Best Practices for Matching and Merging

Best Practices for Matching and Merging in CluedIn

Matching and merging is a core capability of CluedIn. It allows you to identify duplicate records across systems and consolidate them into a single golden record. A well-designed matching strategy ensures that the platform can reliably detect duplicates while maintaining high confidence in automated merges.

This article outlines the available approaches to matching in CluedIn and provides practical best practices for designing an effective matching strategy.

Approaches to Matching and Merging

CluedIn provides three primary approaches to identifying duplicates. These approaches can be used independently or together depending on the complexity and quality of your data.

1. Matching Rules (Deterministic and Probabilistic)

The most common approach to matching in CluedIn is through Matching Rules.

Matching rules allow you to define how records should be compared in order to determine if they represent the same entity. CluedIn supports both:

Deterministic matching – exact or strict comparisons
Probabilistic matching – similarity or fuzzy comparisons

You can create multiple matching rule groups, and CluedIn supports cascading matching.

This means:

The first rule group attempts to find matches.
If no match is found, CluedIn automatically attempts the next rule group.
This continues through all configured groups until a match is found or all groups have been evaluated.

This cascading approach allows you to start with highly confident rules and gradually fall back to broader matching logic.

Using Normalizers

Matching rules can also use Normalizers, which allow you to influence how values are compared without modifying the underlying data.

Examples include:

Ignoring casing differences
Standardizing whitespace
Normalizing formatting differences

For example:

John.Smith@Company.com

john.smith@company.com

With appropriate normalization, these values can be matched without requiring changes to the original data.

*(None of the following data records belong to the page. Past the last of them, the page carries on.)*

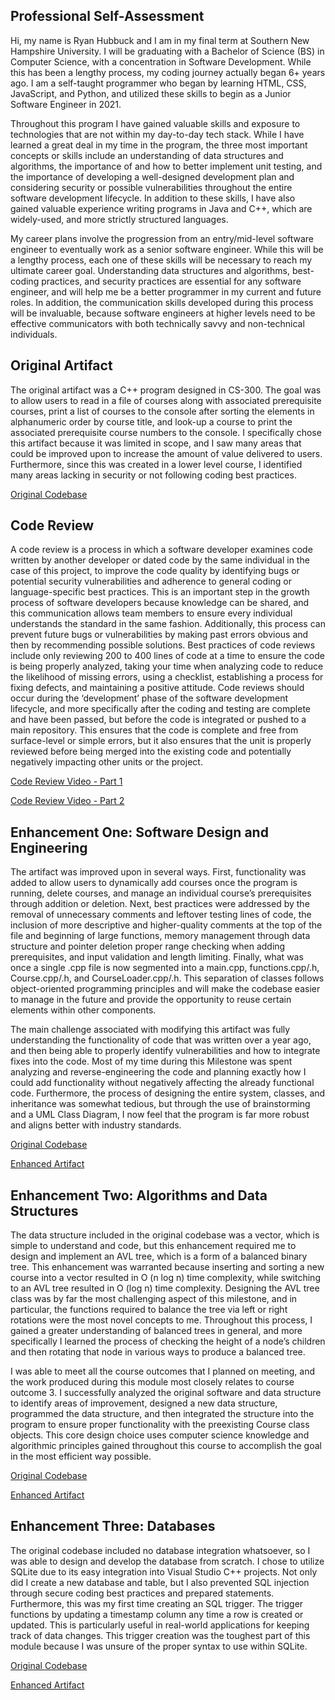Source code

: ## Professional Self-Assessment
Hi, my name is Ryan Hubbuck and I am in my final term at Southern New Hampshire University.
I will be graduating with a Bachelor of Science (BS) in Computer Science, with a concentration
in Software Development. While this has been a lengthy process, my coding journey actually began
6+ years ago. I am a self-taught programmer who began by learning HTML, CSS, JavaScript, and Python, 
and utilized these skills to begin as a Junior Software Engineer in 2021.

Throughout this program I have gained valuable skills and exposure to technologies that are not
within my day-to-day tech stack. While I have learned a great deal in my time in the program, 
the three most important concepts or skills include an understanding of data structures and algorithms, 
the importance of and how to better implement unit testing, and the importance of developing a 
well-designed development plan and considering security or possible vulnerabilities throughout the 
entire software development lifecycle. In addition to these skills, I have also gained valuable experience 
writing programs in Java and C++, which are widely-used, and more strictly structured languages.

My career plans involve the progression from an entry/mid-level software engineer to eventually work as a 
senior software engineer. While this will be a lengthy process, each one of these skills will be necessary 
to reach my ultimate career goal. Understanding data structures and algorithms, best-coding practices, and 
security practices are essential for any software engineer, and will help me be a better programmer in my 
current and future roles. In addition, the communication skills developed during this process will be 
invaluable, because software engineers at higher levels need to be effective communicators with both 
technically savvy and non-technical individuals. 

## Original Artifact
The original artifact was a C++ program designed in CS-300. The goal was to allow users to 
read in a file of courses along with associated prerequisite courses, print a list of courses 
to the console after sorting the elements in alphanumeric order by course title, and look-up a 
course to print the associated prerequisite course numbers to the console. I specifically chose 
this artifact because it was limited in scope, and I saw many areas that could be improved upon to 
increase the amount of value delivered to users. Furthermore, since this was created in a lower level 
course, I identified many areas lacking in security or not following coding best practices.

[Original Codebase](https://github.com/rhubbuck-snhu/cs300final)

## Code Review
A code review is a process in which a software developer examines code written by another developer 
or dated code by the same individual in the case of this project, to improve the code quality by 
identifying bugs or potential security vulnerabilities and adherence to general coding or language-specific 
best practices. This is an important step in the growth process of software developers because knowledge can 
be shared, and this communication allows team members to ensure every individual understands the standard in 
the same fashion. Additionally, this process can prevent future bugs or vulnerabilities by making past errors 
obvious and then by recommending possible solutions. Best practices of code reviews include only reviewing 
200 to 400 lines of code at a time to ensure the code is being properly analyzed, taking your time when analyzing 
code to reduce the likelihood of missing errors, using a checklist, establishing a process for fixing defects, 
and maintaining a positive attitude. Code reviews should occur during the ‘development’ phase of the software 
development lifecycle, and more specifically after the coding and testing are complete and have been passed, but 
before the code is integrated or pushed to a main repository. This ensures that the code is complete and free 
from surface-level or simple errors, but it also ensures that the unit is properly reviewed before being merged 
into the existing code and potentially negatively impacting other units or the project.

[Code Review Video - Part 1](https://youtu.be/A8blCNwTyog)

[Code Review Video - Part 2](https://youtu.be/3K5BHJlHuyI)

## Enhancement One: Software Design and Engineering
The artifact was improved upon in several ways. First, functionality was added to allow users to 
dynamically add courses once the program is running, delete courses, and manage an individual course’s 
prerequisites through addition or deletion. Next, best practices were addressed by the removal of unnecessary 
comments and leftover testing lines of code, the inclusion of more descriptive and higher-quality comments 
at the top of the file and beginning of large functions, memory management through data structure and pointer 
deletion proper range checking when adding prerequisites, and input validation and length limiting. 
Finally, what was once a single .cpp file is now segmented into a main.cpp, functions.cpp/.h, Course.cpp/.h, 
and CourseLoader.cpp/.h. This separation of classes follows object-oriented programming principles and will make 
the codebase easier to manage in the future and provide the opportunity to reuse certain elements within other 
components.

The main challenge associated with modifying this artifact was fully understanding the functionality of code that 
was written over a year ago, and then being able to properly identify vulnerabilities and how to integrate fixes 
into the code. Most of my time during this Milestone was spent analyzing and reverse-engineering the code and 
planning exactly how I could add functionality without negatively affecting the already functional code. 
Furthermore, the process of designing the entire system, classes, and inheritance was somewhat tedious, 
but through the use of brainstorming and a UML Class Diagram, I now feel that the program is far more robust and 
aligns better with industry standards.

[Original Codebase](https://github.com/rhubbuck-snhu/cs300final)

[Enhanced Artifact](https://github.com/rhubbuck-snhu/artifact1)

## Enhancement Two: Algorithms and Data Structures
The data structure included in the original codebase was a vector, which is simple to understand and code, 
but this enhancement required me to design and implement an AVL tree, which is a form of a balanced binary tree. 
This enhancement was warranted because inserting and sorting a new course into a vector resulted in O (n log n) 
time complexity, while switching to an AVL tree resulted in O (log n) time complexity. Designing the AVL tree 
class was by far the most challenging aspect of this milestone, and in particular, the functions required to 
balance the tree via left or right rotations were the most novel concepts to me. Throughout this process, I gained 
a greater understanding of balanced trees in general, and more specifically I learned the process of checking the 
height of a node’s children and then rotating that node in various ways to produce a balanced tree.

I was able to meet all the course outcomes that I planned on meeting, and the work produced during this module 
most closely relates to course outcome 3. I successfully analyzed the original software and data structure to identify 
areas of improvement, designed a new data structure, programmed the data structure, and then integrated the structure 
into the program to ensure proper functionality with the preexisting Course class objects. This core design choice uses 
computer science knowledge and algorithmic principles gained throughout this course to accomplish the goal in the 
most efficient way possible.

[Original Codebase](https://github.com/rhubbuck-snhu/cs300final)

[Enhanced Artifact](https://github.com/rhubbuck-snhu/artifact2)

## Enhancement Three: Databases
The original codebase included no database integration whatsoever, so I was able to design and develop the database from 
scratch. I chose to utilize SQLite due to its easy integration into Visual Studio C++ projects. Not only did I create a 
new database and table, but I also prevented SQL injection through secure coding best practices and prepared statements. 
Furthermore, this was my first time creating an SQL trigger. The trigger functions by updating a timestamp column any 
time a row is created or updated. This is particularly useful in real-world applications for keeping track of data changes. 
This trigger creation was the toughest part of this module because I was unsure of the proper syntax to use within SQLite.

[Original Codebase](https://github.com/rhubbuck-snhu/cs300final)

[Enhanced Artifact](https://github.com/rhubbuck-snhu/artifact3)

Normalizers allow you to improve matching accuracy while keeping your source data intact.

2. Matching Using Identifiers or Keys

Another approach is matching using identifiers or keys.

This is the simplest and most deterministic form of matching.

In this approach:

Records are matched based on a shared unique identifier
The identifier is typically sourced from upstream systems
Configuration is managed in the CluedIn mapping screens

Examples of identifiers include:

CRM IDs
Customer numbers
External system keys
Source system record IDs

When reliable identifiers exist, this method can produce extremely accurate matching with minimal configuration.

However, many real-world datasets do not always contain consistent identifiers, which is why rule-based or AI-driven matching may also be required.

3. AI Agents and the Find Duplicates Skill

CluedIn also supports AI-powered matching through AI Agents using the Find Duplicates skill.

This approach allows you to analyse large volumes of data without relying on traditional matching rules.

AI Agents use a rule-less matching approach, meaning they evaluate records based on semantic similarity rather than predefined rules.

This can identify potential duplicates that traditional rule-based methods would struggle to detect.

For example:

Value A	Value B
NASA	Space Company

Although these values are semantically related, a traditional rule-based approach based on string similarity would likely not detect them as related.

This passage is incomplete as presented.